THE TASK
Please retype the listing below without a single change.

::: INPUT :::

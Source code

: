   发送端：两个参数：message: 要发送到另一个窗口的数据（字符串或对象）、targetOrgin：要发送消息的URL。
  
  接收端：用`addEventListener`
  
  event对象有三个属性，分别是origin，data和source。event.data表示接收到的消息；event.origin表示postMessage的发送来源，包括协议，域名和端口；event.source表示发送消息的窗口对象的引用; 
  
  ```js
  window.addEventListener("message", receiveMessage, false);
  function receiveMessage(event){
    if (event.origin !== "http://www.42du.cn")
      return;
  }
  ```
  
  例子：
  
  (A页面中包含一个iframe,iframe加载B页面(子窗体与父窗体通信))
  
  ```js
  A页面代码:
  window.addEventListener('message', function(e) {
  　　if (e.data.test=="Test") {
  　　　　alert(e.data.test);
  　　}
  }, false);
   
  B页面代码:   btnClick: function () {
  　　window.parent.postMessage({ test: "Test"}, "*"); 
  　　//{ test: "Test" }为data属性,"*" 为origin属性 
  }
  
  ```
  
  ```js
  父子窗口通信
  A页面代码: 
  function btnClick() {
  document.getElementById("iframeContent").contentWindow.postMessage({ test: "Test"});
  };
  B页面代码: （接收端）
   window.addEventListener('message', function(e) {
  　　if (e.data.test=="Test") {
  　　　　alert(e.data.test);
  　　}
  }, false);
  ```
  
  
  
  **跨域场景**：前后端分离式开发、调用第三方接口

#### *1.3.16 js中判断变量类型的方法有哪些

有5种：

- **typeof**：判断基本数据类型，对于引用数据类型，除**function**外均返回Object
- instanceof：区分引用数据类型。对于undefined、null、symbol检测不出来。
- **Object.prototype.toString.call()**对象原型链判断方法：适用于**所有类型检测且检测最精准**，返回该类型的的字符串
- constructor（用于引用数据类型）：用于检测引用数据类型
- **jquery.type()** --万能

:::

RESULT OF THE EXERCISE
Source code

:   发送端：两个参数：message: 要发送到另一个窗口的数据（字符串或对象）、targetOrgin：要发送消息的URL。
  
  接收端：用`addEventListener`
  
  event对象有三个属性，分别是origin，data和source。event.data表示接收到的消息；event.origin表示postMessage的发送来源，包括协议，域名和端口；event.source表示发送消息的窗口对象的引用; 
  
  ```js
  window.addEventListener("message", receiveMessage, false);
  function receiveMessage(event){
    if (event.origin !== "http://www.42du.cn")
      return;
  }
  ```
  
  例子：
  
  (A页面中包含一个iframe,iframe加载B页面(子窗体与父窗体通信))
  
  ```js
  A页面代码:
  window.addEventListener('message', function(e) {
  　　if (e.data.test=="Test") {
  　　　　alert(e.data.test);
  　　}
  }, false);
   
  B页面代码:   btnClick: function () {
  　　window.parent.postMessage({ test: "Test"}, "*"); 
  　　//{ test: "Test" }为data属性,"*" 为origin属性 
  }
  
  ```
  
  ```js
  父子窗口通信
  A页面代码: 
  function btnClick() {
  document.getElementById("iframeContent").contentWindow.postMessage({ test: "Test"});
  };
  B页面代码: （接收端）
   window.addEventListener('message', function(e) {
  　　if (e.data.test=="Test") {
  　　　　alert(e.data.test);
  　　}
  }, false);
  ```
  
  
  
  **跨域场景**：前后端分离式开发、调用第三方接口

#### *1.3.16 js中判断变量类型的方法有哪些

有5种：

- **typeof**：判断基本数据类型，对于引用数据类型，除**function**外均返回Object
- instanceof：区分引用数据类型。对于undefined、null、symbol检测不出来。
- **Object.prototype.toString.call()**对象原型链判断方法：适用于**所有类型检测且检测最精准**，返回该类型的的字符串
- constructor（用于引用数据类型）：用于检测引用数据类型
- **jquery.type()** --万能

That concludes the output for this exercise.